Last month, ESPN repeatedly ran content about a father allegedly beating his son. Within three seconds of the anchor sharing gory details of the event, it ran an ad for a fast-food chain. At that point, the audience was nauseous and their minds were not open to considering the advertiser’s message. This is not unique. Due to a psychological phenomenon known as negativity bias, media companies know they can attract more viewers with repugnant stories (just think about what appears on the nightly news and evening dramas).

What makes it worse is that this problem only occurs when the audience actually sees the ads. Advertisers thought that DVRs would crush the industry, but the bigger problem is mobile technology. Even when ads aren’t skipped with a DVR, two-thirds of the audience is distracted by mobile devices.

This isn’t a bleak situation for the advertising industry. In fact, there are massive opportunities being created by the same technologies that are shifting our attention away from traditional paid advertising. Thanks to ubiquitous digital connections, brands can now leverage their own content rather than rely on paid advertising. This is where we see some of the most powerful case studies right now: Chipotle, Patagonia, Apple, Red Bull, Virgin America, Dove, Zappos and Amazon. Hundreds of millions of people are flocking to their videos, apps and experiences, then sharing them with their friends. These brands are not only creating great case studies. They are reaping huge financial rewards. Brands creating great content and experiences dominate the competition.

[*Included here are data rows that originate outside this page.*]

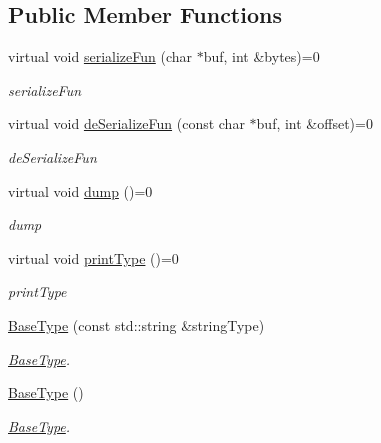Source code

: \subsection*{Public Member Functions}
\begin{DoxyCompactItemize}
\item 
virtual void \hyperlink{class_a_p_i2_1_1_base_type_a3fca51717876f50b1c9b800b3eab147a}{serialize\-Fun} (char $\ast$buf, int \&bytes)=0
\begin{DoxyCompactList}\small\item\em serialize\-Fun \end{DoxyCompactList}\item 
virtual void \hyperlink{class_a_p_i2_1_1_base_type_a61b22ca8dbcfce462770ae926c0e1896}{de\-Serialize\-Fun} (const char $\ast$buf, int \&offset)=0
\begin{DoxyCompactList}\small\item\em de\-Serialize\-Fun \end{DoxyCompactList}\item 
\hypertarget{class_a_p_i2_1_1_base_type_a1601c3b7107c242a4d7fda1bd3747cb4}{virtual void \hyperlink{class_a_p_i2_1_1_base_type_a1601c3b7107c242a4d7fda1bd3747cb4}{dump} ()=0}\label{class_a_p_i2_1_1_base_type_a1601c3b7107c242a4d7fda1bd3747cb4}

\begin{DoxyCompactList}\small\item\em dump \end{DoxyCompactList}\item 
\hypertarget{class_a_p_i2_1_1_base_type_a1095fa68c69967bf9fd295289c7b47f6}{virtual void \hyperlink{class_a_p_i2_1_1_base_type_a1095fa68c69967bf9fd295289c7b47f6}{print\-Type} ()=0}\label{class_a_p_i2_1_1_base_type_a1095fa68c69967bf9fd295289c7b47f6}

\begin{DoxyCompactList}\small\item\em print\-Type \end{DoxyCompactList}\item 
\hyperlink{class_a_p_i2_1_1_base_type_a91077bf00ade01f2922c8503e061d711}{Base\-Type} (const std\-::string \&string\-Type)
\begin{DoxyCompactList}\small\item\em \hyperlink{class_a_p_i2_1_1_base_type}{Base\-Type}. \end{DoxyCompactList}\item 
\hypertarget{class_a_p_i2_1_1_base_type_abace02477dc49b409d2e5cdad941e362}{\hyperlink{class_a_p_i2_1_1_base_type_abace02477dc49b409d2e5cdad941e362}{Base\-Type} ()}\label{class_a_p_i2_1_1_base_type_abace02477dc49b409d2e5cdad941e362}

\begin{DoxyCompactList}\small\item\em \hyperlink{class_a_p_i2_1_1_base_type}{Base\-Type}. \end{DoxyCompactList}\end{DoxyCompactItemize}


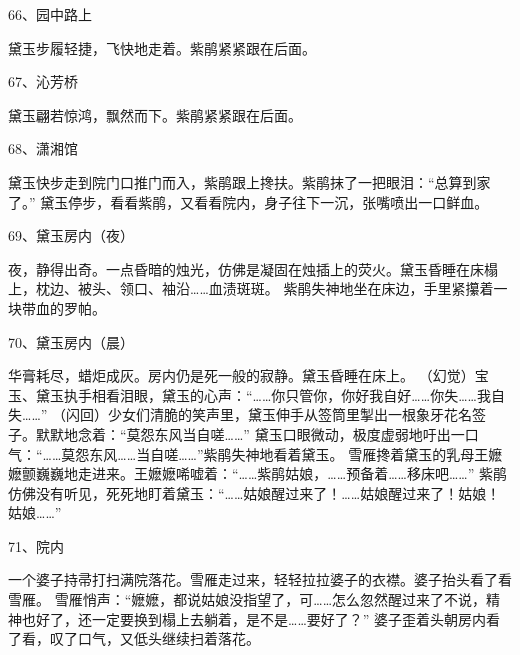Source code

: 66、园中路上\par 
黛玉步履轻捷，飞快地走着。紫鹃紧紧跟在后面。 

67、沁芳桥\par 
黛玉翩若惊鸿，飘然而下。紫鹃紧紧跟在后面。 

68、潇湘馆\par 
黛玉快步走到院门口推门而入，紫鹃跟上搀扶。紫鹃抹了一把眼泪：“总算到家了。” 
黛玉停步，看看紫鹃，又看看院内，身子往下一沉，张嘴喷出一口鲜血。 

69、黛玉房内（夜）\par 
夜，静得出奇。一点昏暗的烛光，仿佛是凝固在烛插上的荧火。黛玉昏睡在床榻上，枕边、被头、领口、袖沿……血渍斑斑。 
紫鹃失神地坐在床边，手里紧攥着一块带血的罗帕。 

70、黛玉房内（晨）\par 
华膏耗尽，蜡炬成灰。房内仍是死一般的寂静。黛玉昏睡在床上。 
（幻觉）宝玉、黛玉执手相看泪眼，黛玉的心声：“……你只管你，你好我自好……你失……我自失……” 
（闪回）少女们清脆的笑声里，黛玉伸手从签筒里掣出一根象牙花名签子。默默地念着：“莫怨东风当自嗟……” 
黛玉口眼微动，极度虚弱地吁出一口气：“……莫怨东风……当自嗟……”紫鹃失神地看着黛玉。 
雪雁搀着黛玉的乳母王嬷嬷颤巍巍地走进来。王嬷嬷唏嘘着：“……紫鹃姑娘，……预备着……移床吧……” 
紫鹃仿佛没有听见，死死地盯着黛玉：“……姑娘醒过来了！……姑娘醒过来了！姑娘！姑娘……” 

71、院内\par
一个婆子持帚打扫满院落花。雪雁走过来，轻轻拉拉婆子的衣襟。婆子抬头看了看雪雁。 
雪雁悄声：“嬷嬷，都说姑娘没指望了，可……怎么忽然醒过来了不说，精神也好了，还一定要换到榻上去躺着，是不是……要好了？” 
婆子歪着头朝房内看了看，叹了口气，又低头继续扫着落花。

For the advertising industry, creating content rather than buying advertising requires revolutionary change. It isn’t as simple as hiring content developers, licensing content or making daily posts for social media. It requires breakthrough insights, long-term strategy and creative genius. It requires a dramatic shift in budgets from buying media to creating media. These changes can’t be subtle because success requires the audience to go out of its way to participate in the content and share it with others. That’s a lot tougher than simply buying targeted ads to interrupt people.

What makes it even tougher is that the content and tools need to live in an omni-channel environment. Brands can no longer rely on one or two touchpoints, such as TV and print. They must leverage dozens of touchpoints, each of which has its own role in building a relationship with the audience.

While revolutionary change is ahead, this isn’t about the death of the NFL or traditional advertising. The NFL will continue to be an incredible partner for the advertising industry. Likewise, traditional paid media will continue to be a powerful tool for brands. But the NFL’s recent problems highlight that advertising strategy needs to change fundamentally to match changes in consumer behavior. It’s not enough to buy advertising and interrupt the audience with a brand story. Great brands are now built, not bought.